— ASSIGNED TASK —
With the images removed, reproduce each entry below word for word.

Dataset entries
-=-=-

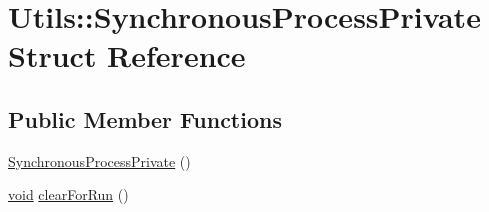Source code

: \hypertarget{struct_utils_1_1_synchronous_process_private}{\section{\-Utils\-:\-:\-Synchronous\-Process\-Private \-Struct \-Reference}
\label{struct_utils_1_1_synchronous_process_private}
}
\subsection*{\-Public \-Member \-Functions}
\begin{DoxyCompactItemize}
\item 
\hyperlink{struct_utils_1_1_synchronous_process_private_a509d0e3bb1a797c969a42ae9cd4f1c83}{\-Synchronous\-Process\-Private} ()
\item 
\hyperlink{group___u_a_v_objects_plugin_ga444cf2ff3f0ecbe028adce838d373f5c}{void} \hyperlink{struct_utils_1_1_synchronous_process_private_a174a7b27f71f0f674c55c565c414b58a}{clear\-For\-Run} ()
\end{DoxyCompactItemize}

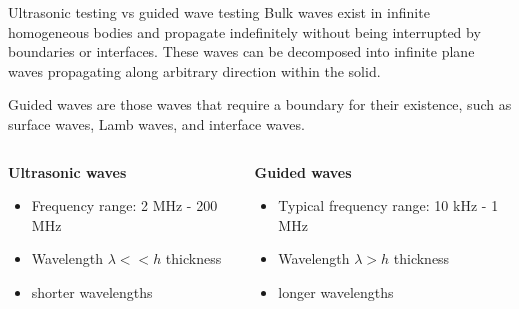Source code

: \documentclass[10pt,aspectratio=169,dvipsnames]{beamer} %
\begin{document}
	\begin{frame}{Ultrasonic testing vs guided wave testing}
		\alert{Bulk waves} exist in infinite homogeneous bodies and propagate indefinitely without being interrupted by boundaries or interfaces. 
		These waves can be decomposed into infinite plane waves propagating along arbitrary direction within the solid.
		
		\alert{Guided waves} are those waves that require a boundary for their existence, such as surface waves, Lamb waves, and interface waves.
		\vspace{5mm}
		\begin{columns}[T]
			\begin{column}{0.5\textwidth}
				\textbf{Ultrasonic waves}	
				\begin{itemize}
					\item Frequency range: 2 MHz - 200 MHz
					\item Wavelength \(\lambda << h\) thickness 
					\item shorter wavelengths
				\end{itemize}
			\end{column}
			\begin{column}{0.5\textwidth}
				\textbf{Guided waves}	
				\begin{itemize}
					\item Typical frequency range: 10 kHz - 1 MHz
					\item Wavelength \(\lambda > h\) thickness 
					\item longer wavelengths
				\end{itemize}
			\end{column}
		\end{columns}			
	\end{frame}
\end{document}
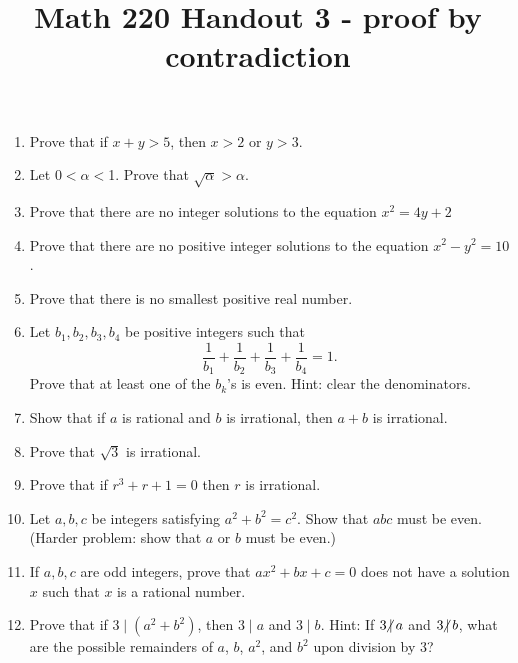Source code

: \documentclass[12pt, reqno]{amsart}
\newcommand{\ndiv}{\hspace{-4pt}\not|\hspace{2pt}}
\begin{document}
\title[Math 220 Handout 3 - proof by contradiction]{Math 220 Handout 3 - proof by contradiction}\maketitle

\begin{enumerate}

\item Prove that if $x + y > 5$, then $x > 2$ or $y > 3$.

\item Let $0 < \alpha <$1. Prove that $\sqrt{\alpha} > \alpha$.

\item Prove that there are no integer solutions to the equation $x^2 = 4y + 2$

\item Prove that there are no positive integer solutions to the equation $x^2 - y^2 = 10$.

\item Prove that there is no smallest positive real number.

\item Let $b_1, b_2, b_3,b_4$ be positive integers such that
 $$\frac{1}{b_1} + \frac{1}{b_2} + \frac{1}{b_3} + \frac{1}{b_4} = 1.$$ 
Prove that at least one of the $b_k$'s is even. Hint: clear the denominators.



\item Show that if $a$ is rational and $b$ is irrational, then $a + b$ is irrational.



\item Prove that $\sqrt{3}$ is irrational.

\item Prove that if $r^3 + r + 1 = 0$ then $r$ is irrational.

\item Let $a, b, c$ be integers satisfying $a^2 + b^2 = c^2$. Show that $abc$ must be even. (Harder problem: show that $a$ or $b$ must be even.)

\item If $a, b, c$ are odd integers, prove that $ax^2 + bx + c = 0$ does not have a solution $x$ such that $x$ is a rational number.

  
 \item Prove that if $3 \mid (a^2 + b^2)$, then $3 \mid a$ and $3 \mid b$. Hint: If $3 \ndiv a$ and $3 \ndiv b$, what are the possible remainders of $a$, $b$, $a^2$, and $b^2$ upon division by 3?


\end{enumerate}
\end{document}
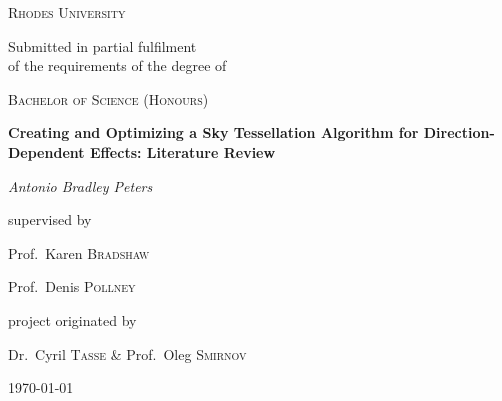 \begin{titlepage}
  \centering
  {\scshape\LARGE Rhodes University \par}
  \vspace{1cm}
  {\Large Submitted in partial fulfilment\\of the requirements of the degree of \par}
  \vspace{0.5cm}
  {\scshape\Large Bachelor of Science (Honours)\par}
  \vspace{1.5cm}
  {\huge\bfseries Creating and Optimizing a Sky Tessellation Algorithm for Direction-Dependent Effects: Literature Review\par}
  \vspace{2cm}
  {\Large\itshape Antonio Bradley Peters\par}
  \vfill
  supervised by\par
  Prof.~Karen \textsc{Bradshaw}\par
  Prof.~Denis \textsc{Pollney}\par
  \vspace{1cm}
  project originated by\par
  Dr.~Cyril \textsc{Tasse} \& Prof.~Oleg \textsc{Smirnov}
  \vfill
  {\large \today\par}
\end{titlepage}
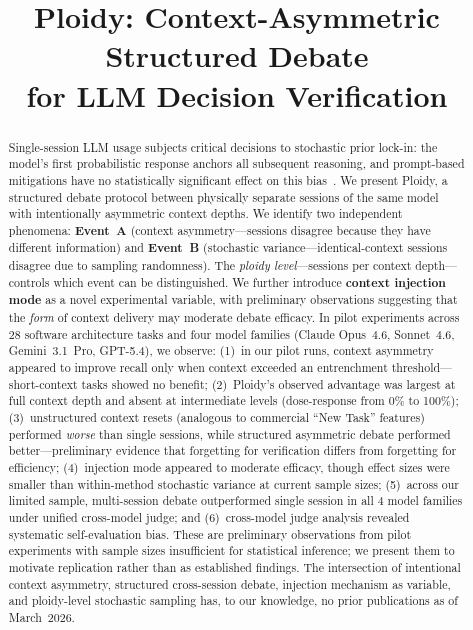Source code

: \documentclass{article}
\title{Ploidy: Context-Asymmetric Structured Debate\\for LLM Decision Verification}
\begin{document}
\maketitle

\begin{abstract}
Single-session LLM usage subjects critical decisions to stochastic prior lock-in: the model's first probabilistic response anchors all subsequent reasoning, and prompt-based mitigations have no statistically significant effect on this bias~\citep{feng2026anchoring}. We present Ploidy, a structured debate protocol between physically separate sessions of the same model with intentionally asymmetric context depths. We identify two independent phenomena: \textbf{Event~A} (context asymmetry---sessions disagree because they have different information) and \textbf{Event~B} (stochastic variance---identical-context sessions disagree due to sampling randomness). The \emph{ploidy level}---sessions per context depth---controls which event can be distinguished. We further introduce \textbf{context injection mode} as a novel experimental variable, with preliminary observations suggesting that the \emph{form} of context delivery may moderate debate efficacy. In pilot experiments across 28 software architecture tasks and four model families (Claude Opus~4.6, Sonnet~4.6, Gemini~3.1~Pro, GPT-5.4), we observe: (1)~in our pilot runs, context asymmetry appeared to improve recall only when context exceeded an entrenchment threshold---short-context tasks showed no benefit; (2)~Ploidy's observed advantage was largest at full context depth and absent at intermediate levels (dose-response from 0\% to 100\%); (3)~unstructured context resets (analogous to commercial ``New Task'' features) performed \emph{worse} than single sessions, while structured asymmetric debate performed better---preliminary evidence that forgetting for verification differs from forgetting for efficiency; (4)~injection mode appeared to moderate efficacy, though effect sizes were smaller than within-method stochastic variance at current sample sizes; (5)~across our limited sample, multi-session debate outperformed single session in all 4 model families under unified cross-model judge; and (6)~cross-model judge analysis revealed systematic self-evaluation bias. These are preliminary observations from pilot experiments with sample sizes insufficient for statistical inference; we present them to motivate replication rather than as established findings. The intersection of intentional context asymmetry, structured cross-session debate, injection mechanism as variable, and ploidy-level stochastic sampling has, to our knowledge, no prior publications as of March~2026.
\end{abstract}
\end{document}
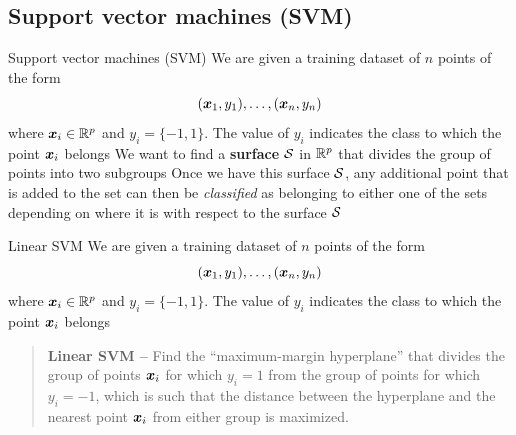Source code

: \documentclass[aspectratio=169]{beamer}\usepackage[]{graphicx}\usepackage[]{xcolor}
\begin{document}
\subsection{Support vector machines (SVM)}

\begin{frame}{Support vector machines (SVM)}
    We are given a training dataset of $n$ points of the form
    \[ 
        (\bx_1, y_1), \ldots, (\bx_n, y_n)
    \]
    where $\bx_i\in\IR^p$ and $y_i=\{-1,1\}$. The value of $y_i$ indicates the class to which the point $\bx_i $ belongs
    \vfill
    We want to find a \textbf{surface} $\S$ in $\IR^p$ that divides the group of points into two subgroups
    \vfill
    Once we have this surface $\S$, any additional point that is added to the set can then be \emph{classified} as belonging to either one of the sets depending on where it is with respect to the surface $\S$
\end{frame}

\begin{frame}{Linear SVM}
    We are given a training dataset of $n$ points of the form
    \[ 
        (\bx_1, y_1), \ldots, (\bx_n, y_n)
    \]
    where $\bx_i\in\IR^p$ and $y_i=\{-1,1\}$. The value of $y_i$ indicates the class to which the point $\bx_i $ belongs
    \vfill
    \begin{quote}\textbf{Linear SVM --}
        Find the ``maximum-margin hyperplane'' that divides the group of points $\bx_i$ for which $y_i = 1$ from the group of points for which $y_i = -1$, which is such that the distance between the hyperplane and the nearest point $\bx_i$ from either group is maximized.
    \end{quote}
\end{frame}
\end{document}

-=-=-

— TASK RESPONSE —
Source code

: \hypertarget{struct_utils_1_1_synchronous_process_private}{\section{\-Utils\-:\-:\-Synchronous\-Process\-Private \-Struct \-Reference}
\label{struct_utils_1_1_synchronous_process_private}
}
\subsection*{\-Public \-Member \-Functions}
\begin{DoxyCompactItemize}
\item 
\hyperlink{struct_utils_1_1_synchronous_process_private_a509d0e3bb1a797c969a42ae9cd4f1c83}{\-Synchronous\-Process\-Private} ()
\item 
\hyperlink{group___u_a_v_objects_plugin_ga444cf2ff3f0ecbe028adce838d373f5c}{void} \hyperlink{struct_utils_1_1_synchronous_process_private_a174a7b27f71f0f674c55c565c414b58a}{clear\-For\-Run} ()
\end{DoxyCompactItemize}

Source code

: \documentclass[10pt,aspectratio=169,dvipsnames]{beamer} %
\begin{document}
	\begin{frame}{Ultrasonic testing vs guided wave testing}
		\alert{Bulk waves} exist in infinite homogeneous bodies and propagate indefinitely without being interrupted by boundaries or interfaces. 
		These waves can be decomposed into infinite plane waves propagating along arbitrary direction within the solid.
		
		\alert{Guided waves} are those waves that require a boundary for their existence, such as surface waves, Lamb waves, and interface waves.
		\vspace{5mm}
		\begin{columns}[T]
			\begin{column}{0.5\textwidth}
				\textbf{Ultrasonic waves}	
				\begin{itemize}
					\item Frequency range: 2 MHz - 200 MHz
					\item Wavelength \(\lambda << h\) thickness 
					\item shorter wavelengths
				\end{itemize}
			\end{column}
			\begin{column}{0.5\textwidth}
				\textbf{Guided waves}	
				\begin{itemize}
					\item Typical frequency range: 10 kHz - 1 MHz
					\item Wavelength \(\lambda > h\) thickness 
					\item longer wavelengths
				\end{itemize}
			\end{column}
		\end{columns}			
	\end{frame}
\end{document}
Source code

: \documentclass[12pt, reqno]{amsart}
\newcommand{\ndiv}{\hspace{-4pt}\not|\hspace{2pt}}
\begin{document}
\title[Math 220 Handout 3 - proof by contradiction]{Math 220 Handout 3 - proof by contradiction}\maketitle

\begin{enumerate}

\item Prove that if $x + y > 5$, then $x > 2$ or $y > 3$.

\item Let $0 < \alpha <$1. Prove that $\sqrt{\alpha} > \alpha$.

\item Prove that there are no integer solutions to the equation $x^2 = 4y + 2$

\item Prove that there are no positive integer solutions to the equation $x^2 - y^2 = 10$.

\item Prove that there is no smallest positive real number.

\item Let $b_1, b_2, b_3,b_4$ be positive integers such that
 $$\frac{1}{b_1} + \frac{1}{b_2} + \frac{1}{b_3} + \frac{1}{b_4} = 1.$$ 
Prove that at least one of the $b_k$'s is even. Hint: clear the denominators.



\item Show that if $a$ is rational and $b$ is irrational, then $a + b$ is irrational.



\item Prove that $\sqrt{3}$ is irrational.

\item Prove that if $r^3 + r + 1 = 0$ then $r$ is irrational.

\item Let $a, b, c$ be integers satisfying $a^2 + b^2 = c^2$. Show that $abc$ must be even. (Harder problem: show that $a$ or $b$ must be even.)

\item If $a, b, c$ are odd integers, prove that $ax^2 + bx + c = 0$ does not have a solution $x$ such that $x$ is a rational number.

  
 \item Prove that if $3 \mid (a^2 + b^2)$, then $3 \mid a$ and $3 \mid b$. Hint: If $3 \ndiv a$ and $3 \ndiv b$, what are the possible remainders of $a$, $b$, $a^2$, and $b^2$ upon division by 3?


\end{enumerate}
\end{document}
 \begin{titlepage}
  \centering
  {\scshape\LARGE Rhodes University \par}
  \vspace{1cm}
  {\Large Submitted in partial fulfilment\\of the requirements of the degree of \par}
  \vspace{0.5cm}
  {\scshape\Large Bachelor of Science (Honours)\par}
  \vspace{1.5cm}
  {\huge\bfseries Creating and Optimizing a Sky Tessellation Algorithm for Direction-Dependent Effects: Literature Review\par}
  \vspace{2cm}
  {\Large\itshape Antonio Bradley Peters\par}
  \vfill
  supervised by\par
  Prof.~Karen \textsc{Bradshaw}\par
  Prof.~Denis \textsc{Pollney}\par
  \vspace{1cm}
  project originated by\par
  Dr.~Cyril \textsc{Tasse} \& Prof.~Oleg \textsc{Smirnov}
  \vfill
  {\large \today\par}
\end{titlepage}
Source code

: \documentclass{article}
\title{Ploidy: Context-Asymmetric Structured Debate\\for LLM Decision Verification}
\begin{document}
\maketitle

\begin{abstract}
Single-session LLM usage subjects critical decisions to stochastic prior lock-in: the model's first probabilistic response anchors all subsequent reasoning, and prompt-based mitigations have no statistically significant effect on this bias~\citep{feng2026anchoring}. We present Ploidy, a structured debate protocol between physically separate sessions of the same model with intentionally asymmetric context depths. We identify two independent phenomena: \textbf{Event~A} (context asymmetry---sessions disagree because they have different information) and \textbf{Event~B} (stochastic variance---identical-context sessions disagree due to sampling randomness). The \emph{ploidy level}---sessions per context depth---controls which event can be distinguished. We further introduce \textbf{context injection mode} as a novel experimental variable, with preliminary observations suggesting that the \emph{form} of context delivery may moderate debate efficacy. In pilot experiments across 28 software architecture tasks and four model families (Claude Opus~4.6, Sonnet~4.6, Gemini~3.1~Pro, GPT-5.4), we observe: (1)~in our pilot runs, context asymmetry appeared to improve recall only when context exceeded an entrenchment threshold---short-context tasks showed no benefit; (2)~Ploidy's observed advantage was largest at full context depth and absent at intermediate levels (dose-response from 0\% to 100\%); (3)~unstructured context resets (analogous to commercial ``New Task'' features) performed \emph{worse} than single sessions, while structured asymmetric debate performed better---preliminary evidence that forgetting for verification differs from forgetting for efficiency; (4)~injection mode appeared to moderate efficacy, though effect sizes were smaller than within-method stochastic variance at current sample sizes; (5)~across our limited sample, multi-session debate outperformed single session in all 4 model families under unified cross-model judge; and (6)~cross-model judge analysis revealed systematic self-evaluation bias. These are preliminary observations from pilot experiments with sample sizes insufficient for statistical inference; we present them to motivate replication rather than as established findings. The intersection of intentional context asymmetry, structured cross-session debate, injection mechanism as variable, and ploidy-level stochastic sampling has, to our knowledge, no prior publications as of March~2026.
\end{abstract}
\end{document}
Source code

: \documentclass[aspectratio=169]{beamer}\usepackage[]{graphicx}\usepackage[]{xcolor}
\begin{document}
\subsection{Support vector machines (SVM)}

\begin{frame}{Support vector machines (SVM)}
    We are given a training dataset of $n$ points of the form
    \[ 
        (\bx_1, y_1), \ldots, (\bx_n, y_n)
    \]
    where $\bx_i\in\IR^p$ and $y_i=\{-1,1\}$. The value of $y_i$ indicates the class to which the point $\bx_i $ belongs
    \vfill
    We want to find a \textbf{surface} $\S$ in $\IR^p$ that divides the group of points into two subgroups
    \vfill
    Once we have this surface $\S$, any additional point that is added to the set can then be \emph{classified} as belonging to either one of the sets depending on where it is with respect to the surface $\S$
\end{frame}

\begin{frame}{Linear SVM}
    We are given a training dataset of $n$ points of the form
    \[ 
        (\bx_1, y_1), \ldots, (\bx_n, y_n)
    \]
    where $\bx_i\in\IR^p$ and $y_i=\{-1,1\}$. The value of $y_i$ indicates the class to which the point $\bx_i $ belongs
    \vfill
    \begin{quote}\textbf{Linear SVM --}
        Find the ``maximum-margin hyperplane'' that divides the group of points $\bx_i$ for which $y_i = 1$ from the group of points for which $y_i = -1$, which is such that the distance between the hyperplane and the nearest point $\bx_i$ from either group is maximized.
    \end{quote}
\end{frame}
\end{document}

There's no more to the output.